What to produce
Spot each line in the records below where the word "GitHub" occurs, then copy it.

[[ Dataset open ]]

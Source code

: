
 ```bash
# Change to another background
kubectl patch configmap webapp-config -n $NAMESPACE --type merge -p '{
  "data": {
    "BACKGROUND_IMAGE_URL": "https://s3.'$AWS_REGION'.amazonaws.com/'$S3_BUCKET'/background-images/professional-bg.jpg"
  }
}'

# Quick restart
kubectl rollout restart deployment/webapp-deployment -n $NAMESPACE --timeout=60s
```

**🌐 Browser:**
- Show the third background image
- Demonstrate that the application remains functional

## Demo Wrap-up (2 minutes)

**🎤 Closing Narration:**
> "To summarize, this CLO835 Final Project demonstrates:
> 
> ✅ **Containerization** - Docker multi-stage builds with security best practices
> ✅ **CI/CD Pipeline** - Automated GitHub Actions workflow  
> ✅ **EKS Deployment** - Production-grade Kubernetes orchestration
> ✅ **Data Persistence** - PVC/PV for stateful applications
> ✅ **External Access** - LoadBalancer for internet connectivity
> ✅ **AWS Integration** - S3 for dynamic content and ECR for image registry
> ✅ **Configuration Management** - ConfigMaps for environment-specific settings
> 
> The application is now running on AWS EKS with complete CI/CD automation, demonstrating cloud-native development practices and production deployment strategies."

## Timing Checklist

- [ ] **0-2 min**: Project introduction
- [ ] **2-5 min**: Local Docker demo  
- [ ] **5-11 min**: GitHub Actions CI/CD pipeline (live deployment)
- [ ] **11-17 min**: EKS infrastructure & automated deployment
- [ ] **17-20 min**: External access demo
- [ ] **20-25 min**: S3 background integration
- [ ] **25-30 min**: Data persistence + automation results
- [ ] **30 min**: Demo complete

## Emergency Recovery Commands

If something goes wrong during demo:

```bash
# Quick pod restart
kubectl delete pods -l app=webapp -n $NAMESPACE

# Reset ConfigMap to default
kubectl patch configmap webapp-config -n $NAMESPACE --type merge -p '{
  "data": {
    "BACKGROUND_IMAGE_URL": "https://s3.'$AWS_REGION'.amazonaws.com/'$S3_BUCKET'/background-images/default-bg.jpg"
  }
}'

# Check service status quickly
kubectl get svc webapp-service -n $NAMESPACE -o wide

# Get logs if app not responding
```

[[ Dataset closed ]]

Task response
> ✅ **CI/CD Pipeline** - Automated GitHub Actions workflow  
- [ ] **5-11 min**: GitHub Actions CI/CD pipeline (live deployment)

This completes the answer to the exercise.